Flatten nested list of lists with variable numbers of elements to a data frame

Question

I've got a nested list of lists that I'd like to flatten into a dataframe with id variables so I know which list elements (and sub-list elements) each came from.

> str(gc_all)
List of 3
$ 1: num [1:102, 1:2] -74 -73.5 -73 -72.5 -71.9 ...
..- attr(*, "dimnames")=List of 2
.. ..$ : NULL
.. ..$ : chr [1:2] "lon" "lat"
$ 2: num [1:102, 1:2] -74 -73.3 -72.5 -71.8 -71 ...
..- attr(*, "dimnames")=List of 2
.. ..$ : NULL
.. ..$ : chr [1:2] "lon" "lat"
$ 3:List of 2
..$ : num [1:37, 1:2] -74 -74.4 -74.8 -75.3 -75.8 ...
.. ..- attr(*, "dimnames")=List of 2
.. .. ..$ : NULL
.. .. ..$ : chr [1:2] "lon" "lat"
..$ : num [1:65, 1:2] 180 169 163 158 154 ...
.. ..- attr(*, "dimnames")=List of 2
.. .. ..$ : NULL
.. .. ..$ : chr [1:2] "lon" "lat"

I've used plyr::ldply(mylist, rbind) for flattening lists before, but I seem to be encountering trouble due to variable list lengths: some list elements contain only one dataframe, whilst others contain a list of two dataframes.
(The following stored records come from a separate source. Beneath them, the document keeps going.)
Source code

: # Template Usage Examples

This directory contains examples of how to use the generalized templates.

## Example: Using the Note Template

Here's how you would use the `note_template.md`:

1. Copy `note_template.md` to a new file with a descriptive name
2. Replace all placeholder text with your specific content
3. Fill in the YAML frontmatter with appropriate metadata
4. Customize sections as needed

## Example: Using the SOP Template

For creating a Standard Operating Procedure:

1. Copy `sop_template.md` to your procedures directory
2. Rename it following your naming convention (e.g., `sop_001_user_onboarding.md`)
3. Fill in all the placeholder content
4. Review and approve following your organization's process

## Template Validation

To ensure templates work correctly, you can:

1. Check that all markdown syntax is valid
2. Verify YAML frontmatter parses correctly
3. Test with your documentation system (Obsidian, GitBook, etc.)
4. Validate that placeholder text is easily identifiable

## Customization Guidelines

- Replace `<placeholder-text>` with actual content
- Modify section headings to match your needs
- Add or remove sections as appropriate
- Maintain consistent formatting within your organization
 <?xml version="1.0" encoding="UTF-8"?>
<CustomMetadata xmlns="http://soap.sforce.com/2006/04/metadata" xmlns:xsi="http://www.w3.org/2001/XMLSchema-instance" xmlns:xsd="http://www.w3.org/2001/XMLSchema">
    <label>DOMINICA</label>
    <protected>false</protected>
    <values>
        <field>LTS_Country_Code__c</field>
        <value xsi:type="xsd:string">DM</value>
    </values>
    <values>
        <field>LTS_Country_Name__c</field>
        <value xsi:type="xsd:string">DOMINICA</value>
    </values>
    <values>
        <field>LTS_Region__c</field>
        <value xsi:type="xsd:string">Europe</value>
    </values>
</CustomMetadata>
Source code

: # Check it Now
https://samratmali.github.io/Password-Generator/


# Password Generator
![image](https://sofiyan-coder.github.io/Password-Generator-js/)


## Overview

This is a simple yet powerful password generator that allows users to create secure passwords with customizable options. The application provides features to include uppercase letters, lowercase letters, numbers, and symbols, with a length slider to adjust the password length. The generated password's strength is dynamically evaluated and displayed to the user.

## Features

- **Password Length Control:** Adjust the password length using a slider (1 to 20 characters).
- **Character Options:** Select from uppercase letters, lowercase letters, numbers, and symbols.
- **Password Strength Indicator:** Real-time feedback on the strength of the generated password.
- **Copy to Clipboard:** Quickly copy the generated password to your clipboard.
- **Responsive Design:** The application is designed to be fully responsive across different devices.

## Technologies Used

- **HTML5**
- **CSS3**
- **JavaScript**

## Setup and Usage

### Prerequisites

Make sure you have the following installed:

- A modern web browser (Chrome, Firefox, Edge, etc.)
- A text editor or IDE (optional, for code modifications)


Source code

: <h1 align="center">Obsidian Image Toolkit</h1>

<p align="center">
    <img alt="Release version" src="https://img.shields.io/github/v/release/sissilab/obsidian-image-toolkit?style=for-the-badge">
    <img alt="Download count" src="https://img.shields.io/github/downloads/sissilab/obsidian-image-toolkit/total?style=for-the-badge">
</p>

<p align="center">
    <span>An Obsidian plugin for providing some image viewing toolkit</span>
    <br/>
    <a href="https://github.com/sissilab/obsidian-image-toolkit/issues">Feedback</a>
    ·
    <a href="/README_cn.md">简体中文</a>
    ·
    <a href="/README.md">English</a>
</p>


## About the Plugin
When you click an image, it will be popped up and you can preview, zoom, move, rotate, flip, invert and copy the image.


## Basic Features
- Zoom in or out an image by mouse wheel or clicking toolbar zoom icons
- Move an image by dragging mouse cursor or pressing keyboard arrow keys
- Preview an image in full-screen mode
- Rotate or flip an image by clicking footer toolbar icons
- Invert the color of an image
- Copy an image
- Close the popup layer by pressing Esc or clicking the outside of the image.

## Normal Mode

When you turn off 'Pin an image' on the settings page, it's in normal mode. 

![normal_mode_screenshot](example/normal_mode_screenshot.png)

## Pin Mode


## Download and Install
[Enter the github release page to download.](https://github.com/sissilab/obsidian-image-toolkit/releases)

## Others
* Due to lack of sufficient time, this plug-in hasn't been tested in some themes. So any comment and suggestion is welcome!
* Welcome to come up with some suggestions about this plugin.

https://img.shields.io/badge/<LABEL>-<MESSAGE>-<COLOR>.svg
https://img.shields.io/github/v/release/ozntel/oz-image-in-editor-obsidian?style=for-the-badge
I've found a clunky solution using two lapplys and an ifelse like so:

# sample latitude-longitude data
df <- data.frame(source_lat = rep(40.7128, 3),
                 source_lon = rep(-74.0059, 3),
                 dest_lat = c(55.7982, 41.0082, -7.2575),
                 dest_lon = c(37.968, 28.9784, 112.7521),
                 id = 1:3)

# split into list
gc_list <- split(df, df$id)

# get great circles between lat-lon for each id; multiple list elements are outputted when the great circle crosses the dateline
gc_all <- lapply(gc_list, function(x) {
  geosphere::gcIntermediate(x[, c("source_lon", "source_lat")],
                 x[, c("dest_lon", "dest_lat")],
                 n = 100, addStartEnd=TRUE, breakAtDateLine=TRUE)
})

gc_fortified <- lapply(1:length(gc_all), function(i) {
  if(class(gc_all[[i]]) == "list") {
    lapply(1:length(gc_all[[i]]), function(j) {
      data.frame(gc_all[[i]][[j]], id = i, section = j)
    }) %>%
      plyr::rbind.fill()
  } else {
    data.frame(gc_all[[i]], id = i, section = 1)
  }
}) %>%
  plyr::rbind.fill()

But I feel like there must be a more elegant solution that works as a one-liner, e.g. dput, data.table?

Here's what I expect the output to look like:

> gc_fortified %>% 
    group_by(id, section) %>%
    slice(1)

lon      lat    id section
<dbl>    <dbl> <int>   <dbl>
1 -74.0059 40.71280     1       1
2 -74.0059 40.71280     2       1
3 -74.0059 40.71280     3       1
4 180.0000 79.70115     3       2

how about `do.call("rbind.fill", lapply(gc_all, rbind.fill))` ? Assuming your list runs just two levels deep. — RolandASc, Jan 31 '18 at 14:03
Where is your sample data—that can be used for testing? What is your expected output? — 989, Jan 31 '18 at 14:30
@RolandASc I've tried this but it returns the error `arguments imply differing number of rows` — jogall, Jan 31 '18 at 14:37
@989 sample data is already included in the question. `gc_fortified` contains the expected output, but I have added a sample of it to the question anyway. — jogall, Jan 31 '18 at 14:39
you are right, I didn't realize you had matrices. it would have to be `do.call("rbind.fill.matrix", lapply(gc_all, rbind.fill.matrix))` then — RolandASc, Jan 31 '18 at 15:45
`do.call(plyr::rbind.fill.matrix, lapply(gc_all, plyr::rbind.fill.matrix))` seems to work but you're not keeping the item ids. — moodymudskipper, Jan 31 '18 at 15:57

G. Grothendieck · Answer 1 · 2018-01-31T16:19:50.027

I think I prefer the recursive solution already shown but this is one statement of the form do.call("rbind", ...) as requested, if you substitute L and add_n_s into the last line. I have kept them separate here only for clarity.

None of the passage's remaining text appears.